Rodolfo Mendoza-Denton Urges Parents to Discuss Race

Rodolfo Mendoza-Denton Urges Parents to Discuss Race

COURTESY RODOLFO MENDOZA-DENTON

Rodolfo Mendoza-Denton recommends making all kinds of friends.


Cal psychologist Rodolfo Mendoza-Denton has a prescription for race relations discussions: Make friends that are outside your homogeneous circle.

Someone draws Mr. Clean dressed up as a Nazi officer with the message, “Mr. Ethnic Cleansing,” at an Alameda high school.

“Whites” and “coloreds” are scrawled in Sharpie in a Danville school bathroom.

Racism exists in America, including in the liberal Bay Area bubble. And these unconscionable words and feelings leave parents in a troubling quandary.

How do I talk to my children about race? What do I say?

When they find themselves at a loss to answer these questions, parents have often invited Rodolfo Mendoza-Denton, Ph.D., in the department of psychology at the University of California, Berkeley to give them guidance and words of advice.

“How do I make sure that my kids end up with egalitarian attitudes?” he said is the question that most progressive-minded parents most often want to know.

Mendoza-Denton’s answer is pretty simple: Make friends that are outside your homogeneous circle. And coupled with that, he recommended, are ongoing conversations about people’s differences and similarities.

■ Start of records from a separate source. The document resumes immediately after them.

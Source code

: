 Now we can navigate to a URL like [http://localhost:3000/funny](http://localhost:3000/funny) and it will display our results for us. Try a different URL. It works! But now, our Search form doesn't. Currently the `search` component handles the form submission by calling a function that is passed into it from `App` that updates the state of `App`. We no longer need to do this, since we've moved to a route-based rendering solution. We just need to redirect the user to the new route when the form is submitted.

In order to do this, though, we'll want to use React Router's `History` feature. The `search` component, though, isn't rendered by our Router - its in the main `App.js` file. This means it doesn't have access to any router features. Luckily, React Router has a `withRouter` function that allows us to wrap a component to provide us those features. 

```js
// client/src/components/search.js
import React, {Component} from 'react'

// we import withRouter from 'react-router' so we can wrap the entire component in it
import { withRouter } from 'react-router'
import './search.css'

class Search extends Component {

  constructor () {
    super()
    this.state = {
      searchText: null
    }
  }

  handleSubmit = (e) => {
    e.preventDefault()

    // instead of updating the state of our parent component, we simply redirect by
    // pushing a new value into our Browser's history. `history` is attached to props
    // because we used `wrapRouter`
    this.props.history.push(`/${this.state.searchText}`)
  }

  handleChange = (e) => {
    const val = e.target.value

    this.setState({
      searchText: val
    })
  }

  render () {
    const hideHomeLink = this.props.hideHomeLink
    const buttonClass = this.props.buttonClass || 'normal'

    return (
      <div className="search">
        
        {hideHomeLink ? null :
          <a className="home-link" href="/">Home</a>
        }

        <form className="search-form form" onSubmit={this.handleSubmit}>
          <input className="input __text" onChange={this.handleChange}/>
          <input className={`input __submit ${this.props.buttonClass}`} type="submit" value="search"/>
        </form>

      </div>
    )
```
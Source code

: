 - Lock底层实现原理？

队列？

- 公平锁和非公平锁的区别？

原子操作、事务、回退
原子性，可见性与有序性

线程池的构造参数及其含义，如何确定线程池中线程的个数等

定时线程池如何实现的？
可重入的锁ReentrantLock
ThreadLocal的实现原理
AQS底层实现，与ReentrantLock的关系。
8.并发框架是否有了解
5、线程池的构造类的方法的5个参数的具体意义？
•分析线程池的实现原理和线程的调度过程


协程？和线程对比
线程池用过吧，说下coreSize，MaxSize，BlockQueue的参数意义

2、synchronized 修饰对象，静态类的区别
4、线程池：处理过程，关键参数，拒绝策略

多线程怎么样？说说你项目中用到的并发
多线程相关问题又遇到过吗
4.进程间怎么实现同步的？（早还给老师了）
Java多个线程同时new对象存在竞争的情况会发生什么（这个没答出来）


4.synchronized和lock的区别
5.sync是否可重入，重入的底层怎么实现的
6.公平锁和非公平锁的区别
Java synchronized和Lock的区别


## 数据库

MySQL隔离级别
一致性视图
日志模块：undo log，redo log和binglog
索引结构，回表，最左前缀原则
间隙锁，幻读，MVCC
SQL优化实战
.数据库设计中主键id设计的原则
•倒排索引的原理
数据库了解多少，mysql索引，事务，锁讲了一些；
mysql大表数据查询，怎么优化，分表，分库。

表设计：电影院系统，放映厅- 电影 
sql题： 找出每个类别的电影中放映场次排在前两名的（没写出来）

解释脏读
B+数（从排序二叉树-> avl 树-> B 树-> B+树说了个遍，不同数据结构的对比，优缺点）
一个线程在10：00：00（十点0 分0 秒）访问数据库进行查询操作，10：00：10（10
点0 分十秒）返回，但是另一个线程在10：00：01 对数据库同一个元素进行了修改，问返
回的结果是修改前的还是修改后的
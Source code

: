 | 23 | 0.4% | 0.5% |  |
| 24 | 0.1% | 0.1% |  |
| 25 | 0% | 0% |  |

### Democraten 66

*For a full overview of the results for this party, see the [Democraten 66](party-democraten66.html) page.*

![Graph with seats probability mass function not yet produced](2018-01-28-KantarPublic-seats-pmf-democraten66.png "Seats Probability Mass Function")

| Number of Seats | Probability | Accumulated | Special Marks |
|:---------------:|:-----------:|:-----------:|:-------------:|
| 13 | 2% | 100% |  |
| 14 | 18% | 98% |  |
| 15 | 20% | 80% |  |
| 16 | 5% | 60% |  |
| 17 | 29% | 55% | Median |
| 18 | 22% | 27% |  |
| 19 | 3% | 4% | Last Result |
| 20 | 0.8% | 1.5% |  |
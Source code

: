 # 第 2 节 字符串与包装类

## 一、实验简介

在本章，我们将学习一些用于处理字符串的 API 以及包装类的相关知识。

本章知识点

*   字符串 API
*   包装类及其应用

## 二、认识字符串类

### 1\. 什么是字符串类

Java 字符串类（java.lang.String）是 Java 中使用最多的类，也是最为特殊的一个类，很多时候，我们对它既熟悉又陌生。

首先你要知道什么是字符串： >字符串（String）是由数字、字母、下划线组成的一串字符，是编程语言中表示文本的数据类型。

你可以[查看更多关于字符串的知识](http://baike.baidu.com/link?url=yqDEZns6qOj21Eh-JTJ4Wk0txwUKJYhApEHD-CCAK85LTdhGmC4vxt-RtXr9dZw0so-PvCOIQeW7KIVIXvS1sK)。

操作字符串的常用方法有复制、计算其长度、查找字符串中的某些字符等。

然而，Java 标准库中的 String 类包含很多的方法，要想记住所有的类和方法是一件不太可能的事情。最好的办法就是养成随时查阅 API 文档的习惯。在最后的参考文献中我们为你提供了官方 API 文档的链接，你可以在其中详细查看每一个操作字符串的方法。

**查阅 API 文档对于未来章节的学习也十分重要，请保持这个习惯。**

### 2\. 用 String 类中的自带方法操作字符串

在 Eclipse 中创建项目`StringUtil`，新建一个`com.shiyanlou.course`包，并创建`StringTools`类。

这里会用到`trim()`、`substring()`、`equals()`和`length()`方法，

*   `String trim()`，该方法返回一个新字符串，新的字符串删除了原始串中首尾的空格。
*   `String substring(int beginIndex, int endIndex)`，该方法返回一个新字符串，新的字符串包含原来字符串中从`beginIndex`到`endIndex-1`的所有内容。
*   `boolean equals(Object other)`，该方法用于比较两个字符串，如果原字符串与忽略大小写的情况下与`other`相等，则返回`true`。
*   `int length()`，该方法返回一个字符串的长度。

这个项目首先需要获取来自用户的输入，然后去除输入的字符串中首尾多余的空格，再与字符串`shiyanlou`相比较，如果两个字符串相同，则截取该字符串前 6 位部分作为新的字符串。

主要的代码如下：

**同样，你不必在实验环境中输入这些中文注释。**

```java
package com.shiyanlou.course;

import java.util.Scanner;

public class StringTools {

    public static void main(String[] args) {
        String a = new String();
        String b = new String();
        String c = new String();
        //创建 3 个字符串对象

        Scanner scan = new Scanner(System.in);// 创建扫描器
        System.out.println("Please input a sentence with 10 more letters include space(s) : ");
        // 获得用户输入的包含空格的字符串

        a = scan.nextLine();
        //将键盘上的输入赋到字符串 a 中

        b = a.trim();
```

If an adult tenses up when he sees a member of another group, he, in turn, perpetuates a stereotype to children who pick up the subtle cues, he warned. That’s why, he said, it’s important for parents to have a diverse set of friends. The effects rub off on children. The science is there.

Research by Frances Aboud and Anna Doyle has shown that being able to talk about race, and racism, actually leads to less prejudice in children. Other research, by Michelle Lease and Jamilia Blake, has found that the more friends of different ethnicities a child has, the more socially skilled that child is.

“As a social psychologist, the best way to show your kids and yourself to have positive attitudes is to expand your friendship circles,” he said. “Reach out to people of different groups. Make sure they see you inviting different kinds of people over for dinner. That is the most important thing that parents can do is develop these friendships.”

These rainbow of friendships most inevitably, he said, will lead to a better understanding of how other people live.

But seeking out heterogeneous friendships — reaching across the aisle to make friends who are of a different race, religion, age group, and sexual orientation — is often hard for many, Mendoza-Denton said.

“Sometimes I tell parents what my prescription is, and they say, ‘OK, but what do I tell them?’” he recounted. “It seems like some of these parents want to have meetings about diversity but are resistant to the idea of actually going out and making these friendships.”

There are books to read, too, he said, noting that one of his favorites, especially for younger children is Sesame Street’s “We’re Different, We’re the Same …  and We’re All Wonderful.”

And while doing is better than reading and talking, Mendoza-Denton does emphasize that race is a topic that should be discussed.

Some people have this “narrative of colorblindness, where they want to treat everyone the same and ‘I don’t notice race,’ ” he said.

But he pointed out that most parents would never take that tactic with bullying. “We would never not talk about bullying,” he said.

Rather than avoiding race through a colorblind strategy, Mendoza-Denton recommends that parents do talk about difference by adopting a message of acknowledging and celebrating differences or what he describes as a “multiculturalist strategy.”

It is important to understand why avoiding conversations about race simply doesn’t work with kids, he said. Notably, even if many parents don’t talk about race, their friends and classmates certainly do.

“So it’s critical that we give our kids the tools they need to navigate these early conversations successfully,” he said. “Not talking about race can make the subject even more confusing. And when children are young, the only way for them to resolve this confusion may be by concluding that people of other races are ‘bad,’ thus setting the stage for exactly what many parents seek to avoid — prejudice.”